Work required —
Each line that includes the word "section" should be copied from the records.

Available data —
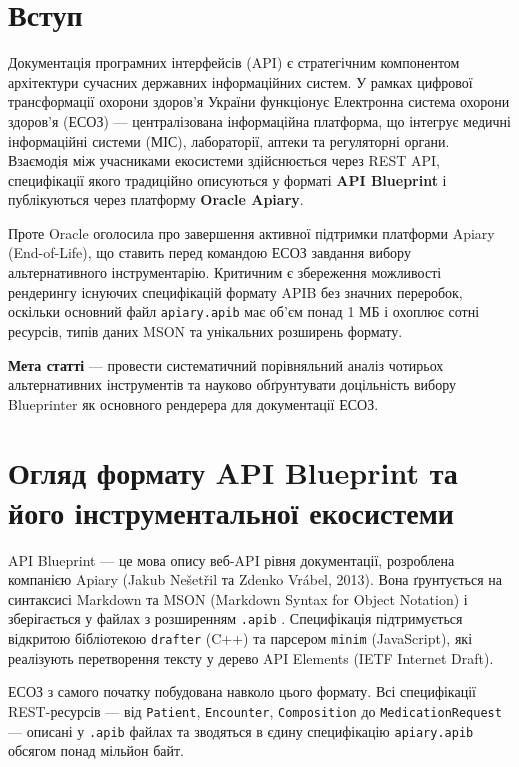 \documentclass{article}
\begin{document}
\newpage
\tableofcontents

\section{Вступ}
Документація програмних інтерфейсів (API) є стратегічним компонентом архітектури сучасних державних інформаційних систем. У рамках цифрової трансформації охорони здоров'я України функціонує Електронна система охорони здоров'я (ЕСОЗ) — централізована інформаційна платформа, що інтегрує медичні інформаційні системи (МІС), лабораторії, аптеки та регуляторні органи. Взаємодія між учасниками екосистеми здійснюється через REST API, специфікації якого традиційно описуються у форматі \textbf{API Blueprint} і публікуються через платформу \textbf{Oracle Apiary}.

Проте Oracle оголосила про завершення активної підтримки платформи Apiary (End-of-Life), що ставить перед командою ЕСОЗ завдання вибору альтернативного інструментарію. Критичним є збереження можливості рендерингу існуючих специфікацій формату APIB без значних переробок, оскільки основний файл \texttt{apiary.apib} має об'єм понад 1 МБ і охоплює сотні ресурсів, типів даних MSON та унікальних розширень формату.

\textbf{Мета статті} — провести систематичний порівняльний аналіз чотирьох альтернативних інструментів та науково обґрунтувати доцільність вибору Blueprinter як основного рендерера для документації ЕСОЗ.

\section{Огляд формату API Blueprint та його інструментальної екосистеми}
API Blueprint — це мова опису веб-API рівня документації, розроблена компанією Apiary (Jakub Nešetřil та Zdenko Vrábel, 2013). Вона ґрунтується на синтаксисі Markdown та MSON (Markdown Syntax for Object Notation) і зберігається у файлах з розширенням \texttt{.apib} \cite{apiblueprint_spec}. Специфікація підтримується відкритою бібліотекою \texttt{drafter} (C++) та парсером \texttt{minim} (JavaScript), які реалізують перетворення тексту у дерево API Elements (IETF Internet Draft).

ЕСОЗ з самого початку побудована навколо цього формату. Всі специфікації REST-ресурсів — від \texttt{Patient}, \texttt{Encounter}, \texttt{Composition} до \texttt{MedicationRequest} — описані у \texttt{.apib} файлах та зводяться в єдину специфікацію \texttt{apiary.apib} обсягом понад мільйон байт.
\end{document}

Task answer —
\section{Вступ}
\section{Огляд формату API Blueprint та його інструментальної екосистеми}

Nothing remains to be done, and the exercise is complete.